キリスト教の伝説によれば、フクロウは「不服従の3姉妹」の1人で、神を拒んだため、決して太陽を見ることのない鳥に姿を変えられたという[3]。この考え方に、女神自身の姿と、教会の女神に対する敵意を読みとるのはやさしい。フクロウに対する中世の名の1つは、「夜の魔女」であった。フクロウは鳥の姿となった魔女と言われていた[4]。「諸聖人の祝日の前夜祭」 Halloweenのシンボルでも、フクロウはいまだに魔女と結びつけられている。

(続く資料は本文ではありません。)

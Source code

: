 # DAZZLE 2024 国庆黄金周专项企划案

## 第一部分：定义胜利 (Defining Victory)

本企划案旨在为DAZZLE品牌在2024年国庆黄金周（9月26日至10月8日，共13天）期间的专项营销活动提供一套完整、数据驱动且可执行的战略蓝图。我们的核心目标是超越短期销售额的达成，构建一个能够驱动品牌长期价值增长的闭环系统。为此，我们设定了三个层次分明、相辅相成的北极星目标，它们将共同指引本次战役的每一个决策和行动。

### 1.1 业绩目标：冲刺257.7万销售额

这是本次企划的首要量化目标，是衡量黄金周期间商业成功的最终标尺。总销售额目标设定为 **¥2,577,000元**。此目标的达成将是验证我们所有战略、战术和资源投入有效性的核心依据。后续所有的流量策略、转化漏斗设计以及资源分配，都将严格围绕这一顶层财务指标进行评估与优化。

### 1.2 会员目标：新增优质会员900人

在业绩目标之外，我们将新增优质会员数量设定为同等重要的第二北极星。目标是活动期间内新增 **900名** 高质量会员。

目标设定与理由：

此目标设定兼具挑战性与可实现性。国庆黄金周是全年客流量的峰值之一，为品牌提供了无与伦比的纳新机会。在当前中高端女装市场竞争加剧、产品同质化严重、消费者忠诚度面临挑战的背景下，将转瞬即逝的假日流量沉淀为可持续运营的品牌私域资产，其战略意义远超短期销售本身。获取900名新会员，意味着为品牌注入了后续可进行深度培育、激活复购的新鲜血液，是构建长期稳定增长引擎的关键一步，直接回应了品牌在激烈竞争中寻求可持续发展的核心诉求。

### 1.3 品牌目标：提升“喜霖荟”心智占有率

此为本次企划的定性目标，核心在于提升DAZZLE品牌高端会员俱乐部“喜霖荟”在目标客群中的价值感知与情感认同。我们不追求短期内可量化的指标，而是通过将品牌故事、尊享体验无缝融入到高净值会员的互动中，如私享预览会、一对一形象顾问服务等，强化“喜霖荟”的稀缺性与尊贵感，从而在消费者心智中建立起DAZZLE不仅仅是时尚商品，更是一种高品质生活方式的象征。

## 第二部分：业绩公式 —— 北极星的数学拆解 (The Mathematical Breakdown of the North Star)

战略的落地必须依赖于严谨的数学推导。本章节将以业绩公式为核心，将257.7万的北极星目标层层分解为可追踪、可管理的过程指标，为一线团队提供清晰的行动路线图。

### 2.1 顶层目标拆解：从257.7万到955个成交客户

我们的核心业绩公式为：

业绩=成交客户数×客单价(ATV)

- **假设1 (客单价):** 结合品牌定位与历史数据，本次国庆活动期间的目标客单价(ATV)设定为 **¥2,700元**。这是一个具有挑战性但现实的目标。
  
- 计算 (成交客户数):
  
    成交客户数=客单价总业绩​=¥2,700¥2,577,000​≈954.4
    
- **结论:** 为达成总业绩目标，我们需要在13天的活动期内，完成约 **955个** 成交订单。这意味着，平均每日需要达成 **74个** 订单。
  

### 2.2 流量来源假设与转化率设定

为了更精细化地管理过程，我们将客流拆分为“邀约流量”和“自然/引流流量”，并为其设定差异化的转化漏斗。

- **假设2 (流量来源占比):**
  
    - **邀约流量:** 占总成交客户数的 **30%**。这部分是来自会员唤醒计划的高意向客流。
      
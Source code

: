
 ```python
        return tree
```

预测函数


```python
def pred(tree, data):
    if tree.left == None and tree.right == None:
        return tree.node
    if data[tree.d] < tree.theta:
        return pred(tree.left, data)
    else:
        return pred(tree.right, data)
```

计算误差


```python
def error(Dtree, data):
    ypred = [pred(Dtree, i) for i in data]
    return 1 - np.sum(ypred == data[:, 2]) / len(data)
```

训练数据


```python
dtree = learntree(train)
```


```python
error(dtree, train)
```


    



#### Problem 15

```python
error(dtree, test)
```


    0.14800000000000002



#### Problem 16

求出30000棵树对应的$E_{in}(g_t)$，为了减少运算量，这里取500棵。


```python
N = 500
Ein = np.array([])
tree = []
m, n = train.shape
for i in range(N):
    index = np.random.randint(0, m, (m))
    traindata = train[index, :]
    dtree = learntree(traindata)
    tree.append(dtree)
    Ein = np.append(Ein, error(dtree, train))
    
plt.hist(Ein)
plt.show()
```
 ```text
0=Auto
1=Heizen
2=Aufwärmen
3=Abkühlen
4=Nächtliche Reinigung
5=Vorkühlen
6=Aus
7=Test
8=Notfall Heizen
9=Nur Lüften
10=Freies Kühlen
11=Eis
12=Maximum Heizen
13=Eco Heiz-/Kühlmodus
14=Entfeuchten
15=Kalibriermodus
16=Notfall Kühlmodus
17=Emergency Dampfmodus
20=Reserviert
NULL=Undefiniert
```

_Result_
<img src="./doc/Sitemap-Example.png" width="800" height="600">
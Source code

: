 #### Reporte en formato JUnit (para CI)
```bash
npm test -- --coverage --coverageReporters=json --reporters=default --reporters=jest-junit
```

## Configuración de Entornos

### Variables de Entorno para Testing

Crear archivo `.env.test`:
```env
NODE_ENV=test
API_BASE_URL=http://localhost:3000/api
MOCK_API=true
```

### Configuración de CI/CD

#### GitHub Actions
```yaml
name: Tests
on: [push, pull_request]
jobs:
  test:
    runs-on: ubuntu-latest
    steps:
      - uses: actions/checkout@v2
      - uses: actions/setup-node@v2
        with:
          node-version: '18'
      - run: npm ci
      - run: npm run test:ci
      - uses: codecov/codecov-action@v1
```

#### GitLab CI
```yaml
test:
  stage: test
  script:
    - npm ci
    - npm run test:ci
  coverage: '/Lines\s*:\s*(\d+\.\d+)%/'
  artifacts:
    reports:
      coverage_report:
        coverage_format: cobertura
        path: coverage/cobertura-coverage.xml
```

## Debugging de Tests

フクロウはまた、かつては女神の知恵を具象化した鳥であったところから、知恵の鳥でもある。ある中世の魔法のまじないは明らかに、この鳥がもとの女主人や女性に対して持っている神託を告げるカを用いようとしたものである。フクロウを殺し、心臓を引っ張り出し、眠っている女性の左の胸を置くと、その女性は眠ったまま話し、彼女の秘密のすべてを明かす[5]。これがもととなって、女性が親しい者と語る秘密の会話を意味する「打ち明け話」 (heart to heart talk)という表現が生まれたように思われる。
Barbara G. Walker : The Woman's Encyclopedia of Myths and Secrets (Harper & Row, 1983)
〔象徴〕 フランス人はフクロウに盗賊の汚名を着せている。また、どうもラブレーの意見には反対のようで、フクロウを醜悪の象徴としている。一方、ギリシア人にとってこの鳥は女神〈アテーナー〉の鳥であった。月と関係を持つ夜の烏で、フクロウは太陽の光に耐えることができない。したがって太陽の光を眼を開いて受けるワシとこの点において対立する。ゲノンによると、それは〈アテナ-ミネルウァ〉の関係と同じで、ワシに対立するフクロウとは、(太陽の)光の直視、すなわち直観的認識に対立する(月の)反射光の知覚、すなわち理性的認識のシンボルと考えることができる(GUES)。多分それが伝統的にフクロウが占い師の付き物である理由でもある。フクロウは占い師の透視能力、徴候を解釈する能力を象徴する。「アテーナーの鳥、フクロウは闇を支配する省察力を象徴する」(MAGE、108)。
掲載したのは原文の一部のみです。